Kurucudan Mesaj
Ruhsal engellilik, çoğu zaman toplumun gözünden uzak, kulaktan dolma yargılarla tanımlanan bir durum. Oysa biz, her tanının ardında bir insanın olduğunu, her insanın ardında da bir yaşam öyküsü, bir mücadele ve bir umut taşıdığını biliyoruz.
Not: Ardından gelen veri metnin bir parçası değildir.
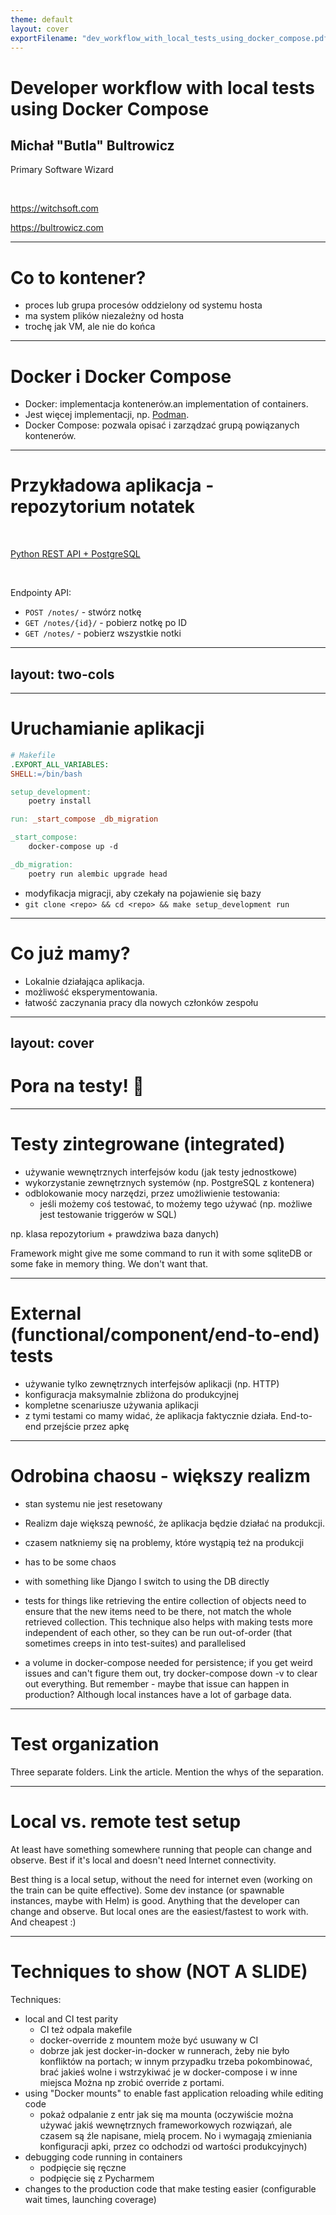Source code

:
 ```yaml
---
theme: default
layout: cover
exportFilename: "dev_workflow_with_local_tests_using_docker_compose.pdf"
---
```


# Developer workflow with local tests using Docker Compose

## Michał "Butla" Bultrowicz

Primary Software Wizard

<br/>

https://witchsoft.com

https://bultrowicz.com

<!--
I'm Michał, I'm the Primary Software Wizard at WitchSoft, my company.

The title is not more made up and pompous that something like "Chief Executive Officer", I think.

In the recent past I did hollistic backends (with tests, reliability, metrics, alerts, infrastructure, etc.),
now I'm trying to start a business providing software directly to end-users.

I have twitter and everything, it's on my website. I hope to put out more educational "content" in the future.
-->

---

# Co to kontener?

- proces lub grupa procesów oddzielony od systemu hosta
- ma system plików niezależny od hosta
- trochę jak VM, ale nie do końca

<!--
Mam nadzieję, że wiecie już czym są kontenery, ale na wszelki wypadek dam minimalne wprowadzenie.

A short but more technical answer
- A process or a group of processes running in a process namespace, with a separate user-space.
- It runs on the host's kernel, in a process namespace separated from the host's processes.
- It contains:
  - application code
  - system components (e.g. libraries) required by the app code
  - doesn't contain a Linux kernel.
- Windows and MacOS need a Linux VM to use containers.
-->

---

# Docker i Docker Compose

- Docker: implementacja kontenerów.an implementation of containers.
- Jest więcej implementacji, np. [Podman](https://podman.io/).
- Docker Compose: pozwala opisać i zarządzać grupą powiązanych kontenerów.

<!--
Again, I hope you already know this, but this is a bare-bones explanation.
-->

---

# Przykładowa aplikacja - repozytorium notatek

<br/>

[Python REST API + PostgreSQL](https://github.com/butla/experiments/tree/master/testing__quality_assurance/sample_backend_app)

<br/>

Endpointy API:
- `POST /notes/` - stwórz notkę
- `GET /notes/{id}/` - pobierz notkę po ID
- `GET /notes/` - pobierz wszystkie notki

<!--
Apka moja pod linkiem. Znajdziecie tam trochę więcej szczegółów niż zawarłem na prezentacji.

Zamiast Postgresa mógłby być jakiś inny system, lub kilka. Kafka, Redis, Elastic, coś innego.
Metodami, które pokażę można je wszystkie ogarnąć.

Doesn't even have update - that bare-bones.

TODO: mermaid diagram with images?
https://github.com/mermaid-js/mermaid/issues/548

There might be two slides before this.
-->

---
layout: two-cols
---

<template v-slot:default>

# Uruchamianie aplikacji

```yaml
# docker-compose.yml
---
version: '3'
services:
  api:
    build:
      context: .
    image: sample_backend
    ports:
      - "8080:8080"
    links:
      - database
    environment:
      - POSTGRES_HOST=database
  database:
    image: postgres:15.2
    ports:
      - "5432:5432"
    environment:
      - POSTGRES_PASSWORD=postgres
    volumes:
      - db-data:/var/lib/postgresql/data
volumes:
  db-data:
```

</template>

<template v-slot:right>

<br/><br/>

```dockerfile
# Dockerfile
FROM python:3.10-alpine

EXPOSE 8080

WORKDIR /app

COPY requirements.txt /app/
RUN pip install -r requirements.txt

COPY sample_backend /app/sample_backend

CMD ["uvicorn", "--host", "0.0.0.0",
     "--port", "8080",
     "sample_backend.main:app"]
```

</template>

<!--
Apka powinna mieć config ze zmiennych środowiskowych.
Tutaj przyjmuje adres postgresa.
Mogłaby też przyjmować inne jego parametry, ale config ma defaulty, które będą działać.
POSTGRES_HOST w aplikacji będzie miał domyślną wartość "localhost".

Postgres będzie miał persistency - trzymanie danych między restartami.

Nie musimy się zagłębiać w kod plików.
Ważne, że widzimy, że nie ma tego dużo.
-->

---

# Uruchamianie aplikacji

```makefile
# Makefile
.EXPORT_ALL_VARIABLES:
SHELL:=/bin/bash

setup_development:
	poetry install

run: _start_compose _db_migration

_start_compose:
	docker-compose up -d

_db_migration:
	poetry run alembic upgrade head
```

- modyfikacja migracji, aby czekały na pojawienie się bazy
- `git clone <repo> && cd <repo> && make setup_development run`

<!--
Używam narzędzi pythonowych, ale w waszej technologii może to wyglądać inaczej.
Musi być coś do odpalenia migracji.

Odpalenie migracji może nastąpić zanim jeszcze baza będzie gotowa, stąd potrzeba czekania na nią.
W pythonie używam tenacity. Ogólnie prosta pętla jakaś pingająca bazę.

Wasze systemy nie muszą mieć bazy SQL.
Zamiast migracji może być dowolne "zapewnienie początkowych danych" dla systemu.

Warto zaznaczyć, że jeśli wasza apka potrzebuje jakichkolwiek danych do działania, to powinny być one częścią migracji.
(a nie, np. Django fixtures).

Po tym one-linerze będziemy mieli chodzącą aplikację nawet na "czystym" środowisku.
-->

---

# Co już mamy?

- Lokalnie działająca aplikacja.
- możliwość eksperymentowania.
- łatwość zaczynania pracy dla nowych członków zespołu

<!--
Not being able to play with the app is a huge detriment.
You will have more bugs, longer development time.
-->

---
layout: cover
---

# Pora na testy! 🦾

---

# Testy zintegrowane (integrated)

- używanie wewnętrznych interfejsów kodu (jak testy jednostkowe)
- wykorzystanie zewnętrznych systemów (np. PostgreSQL z kontenera)
- odblokowanie mocy narzędzi, przez umożliwienie testowania:
  - jeśli możemy coś testować, to możemy tego używać (np. możliwe jest testowanie triggerów w SQL)

np. klasa repozytorium + prawdziwa baza danych)

Framework might give me some command to run it with some sqliteDB or some fake in memory thing.
We don't want that.

<!--
When using some popular framework like Django in Python, you would just write tests that use some in-memory DB,
or SQLite.
why is it bad to not have a real dB? you don't use the real thing. you can be surprised after you deploy, cause in reality the app will behave differently. You don't use the full power of y
our tools. Like triggers or functions.

Not all frameworks have tight DB integration and fakes. With this you can test everything.
-->

---

# External (functional/component/end-to-end) tests

- używanie tylko zewnętrznych interfejsów aplikacji (np. HTTP)
- konfiguracja maksymalnie zbliżona do produkcyjnej
- kompletne scenariusze używania aplikacji
- z tymi testami co mamy widać, że aplikacja faktycznie działa. End-to-end przejście przez apkę

<!--
Functional tests should wait for the app as well - tenacity.

Name is something I use.
-->

---

# Odrobina chaosu - większy realizm

- stan systemu nie jest resetowany
- Realizm daje większą pewność, że aplikacja będzie działać na produkcji.
- czasem natkniemy się na problemy, które wystąpią też na produkcji

- has to be some chaos
- with something like Django I switch to using the DB directly
- tests for things like retrieving the entire collection of objects need to ensure that the new items need to
  be there, not match the whole retrieved collection.
  This technique also helps with making tests more independent of each other, so they can be run out-of-order
  (that sometimes creeps in into test-suites) and parallelised
- a volume in docker-compose needed for persistence;
  if you get weird issues and can't figure them out, try docker-compose down -v to clear out everything.
  But remember - maybe that issue can happen in production? Although local instances have a lot of garbage data.

<!--
real app won't reset its database every call - your functional tests shouldn't too.
Integration ones as well.
You have some wiggle room to configure them, though. You can be creating a new org for every test.
You can create one, and add all the data to it. Or you can do anything in between.
Maximize chaos, but allow yourself to have the precision when you need to (e.g. be able to test a clean start,
but have the default a bit more messy and realistic).

Prawdziwa baza i nawarstwianie danych dają trochę chaosu, który czasem zrobi dziwny problem - tym samym symulując prawdziwy deployment
-->

---

# Test organization

Three separate folders.
Link the article. Mention the whys of the separation.

---

# Local vs. remote test setup

At least have something somewhere running that people can change and observe.
Best if it's local and doesn't need Internet connectivity.

Best thing is a local setup, without the need for internet even (working on the train can be quite effective).
Some dev instance (or spawnable instances, maybe with Helm) is good.
Anything that the developer can change and observe.
But local ones are the easiest/fastest to work with. And cheapest :)

---

# Techniques to show (NOT A SLIDE)

Techniques:
- local and CI test parity
  - CI też odpala makefile
  - docker-override z mountem może być usuwany w CI
  - dobrze jak jest docker-in-docker w runnerach, żeby nie było konfliktów na portach;
    w innym przypadku trzeba pokombinować, brać jakieś wolne i wstrzykiwać je w docker-compose i w inne miejsca
    Można np zrobić override z portami.
- using "Docker mounts" to enable fast application reloading while editing code
  - pokaż odpalanie z entr jak się ma mounta (oczywiście można używać jakiś wewnętrznych frameworkowych rozwiązań,
    ale czasem są źle napisane, mielą procem. No i wymagają zmieniania konfiguracji apki, przez co odchodzi
    od wartości produkcyjnych)
- debugging code running in containers
  - podpięcie się ręczne
  - podpięcie się z Pycharmem
- changes to the production code that make testing easier (configurable wait times, launching coverage)

<!--

### using real local DBs in tests
not fakes provided by frameworks, like in Django.
Testy są dużo bardziej realistyczne w takim przypadku.
Pozwala używać i sprawdzać więcej funkcji bazy danych / data store'a, np. triggery, indexy, itp.

It's good to have some layer of abstraction so that not all tests require a DB.
I don't know what frameworks you use, but Django is awful in that aspect - it encourages using ORM objects a lot,
because tests will magically work in memory.

### Local dev tests and CI test parity
CI can run ones integrated with other apps.

You can use tools like pre-commit locally. I just use Makefiles.

CI - would be best if the image we'll be using is the same that will be pushed out.
So build image first, then run functional tests with it.

### test code is outside of the container
App configs for different kinds of tests (functional in docker, integrated in localhost).
Wartości configów (jak adres bazy) pod testy integracyjne (łączymy się z localhosta) i funkcjonalne
(łączymy się z kontenera).

Można też testy wsadzać w kontener, ale ja tego nie robię.

### No full setup/teardown

More like tests against a deployed app.

Makes the app and the tests more robust. The code needs to handle real issues.

With full setup all the time it takes a long time.

### docker mounts for code reloading
Pierwszy krok to mounty i restartowanie.

Drugi to live reload. Frameworki mogą mieć takie opcje - pokaż z FastAPI.
Tutaj też pokaż overloading domyślnego polecenia w compose dla potrzeb developmentu.
Ale przydałoby się mieć jakieś testy z domyślnym poleceniem. Może jakieś testy mogą wyłączać polecenie z compose.
Albo może ono być w lokalnym override, którego nie będzie w CI.
Tradeoffy co do parity.

Możecie też używać jakiś live-reload frameworków, albo czegoś takiego jak `entr` w poleceniu dockera.
Nie dawałbym live reload w wersji produkcyjnej, tylko.

### Async tests

If you're doing real calls you might need to wait for results.

Many flaky tests showed me real race conditions.

Use retrying decorators (like tenacity) liberally in tests.

You might wanna tune the configs in tests

### Code changes that help with tests

E.g. coverage hooks, additional endpoints behind feature flags, synchronization points.
Dodawanie jakiś testowych endpointów do kodu - też OK. Można je chować za jakąś opcją (feature flags).

100% coverage without overuse of mocks is possible.

Test-enabling code can be a part of the product. Testability is a feature.

### Additional things
**Fast docker builds** with sensible command sorting - install dependencies (use caches), then add your code.

**Design your code with testability in mind.**
You can chunk up the code better then.
Take care of more things with unit tests. So that integrated and functional tests will not multiply too much.
Separation of concerns is important.

**Guerilla testing**

Some patterns (like ORM because it lets you test the DB code without a real DB) become less appealing, as well.
Show the tests with triggers. Why bother? Locking is good, etc.

If you can reliably test more. You can really treat external apps as part of your app. Like DBs. Or Redis.

**Centralize your logs?**
Talk about logs in the context of debugging?

### Localstack
Only for AWS.
Azure has some local emulation https://learn.microsoft.com/en-us/answers/questions/579764/local-development-with-azure-services-specifically

GCP has [some emulators](https://cloud.google.com/sdk/gcloud/reference/beta/emulators)
and it looks like the code using the [functions framework](https://cloud.google.com/functions/docs/functions-framework)
can run locally.

### Mountebank
-->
İşte bu anlayışla çıktık yola.
Kuruluşumuzu yalnızca bir bakım evi olarak değil; bireylerin değer gördüğü, ihtiyaçlarının karşılandığı, kimliklerinin ve potansiyellerinin fark edildiği bir yaşam alanı olarak inşa ettik. Şizofreni, bipolar bozukluk gibi ruhsal rahatsızlıkları olan bireylerin yalnızca temel ihtiyaçlarını değil, varoluşlarını da dikkate alarak hizmet sunuyoruz. Çünkü bakım sadece bedensel ihtiyaçları karşılamakla sınırlı değildir; bireyin duygusal, sosyal ve psikolojik dünyasına da temas etmeyi gerektirir.
Bilimsel bilgi ile insan onurunu birleştiren bir anlayışla; kişisel bakım desteğinden psikososyal destek çalışmalarına, sağlık takibinden sosyal yaşama katılıma kadar çok boyutlu bir hizmet modeli sunuyoruz. Her bireyin biricik olduğunu, sabırla, özenle ve anlayışla yaklaşılması gerektiğini biliyoruz.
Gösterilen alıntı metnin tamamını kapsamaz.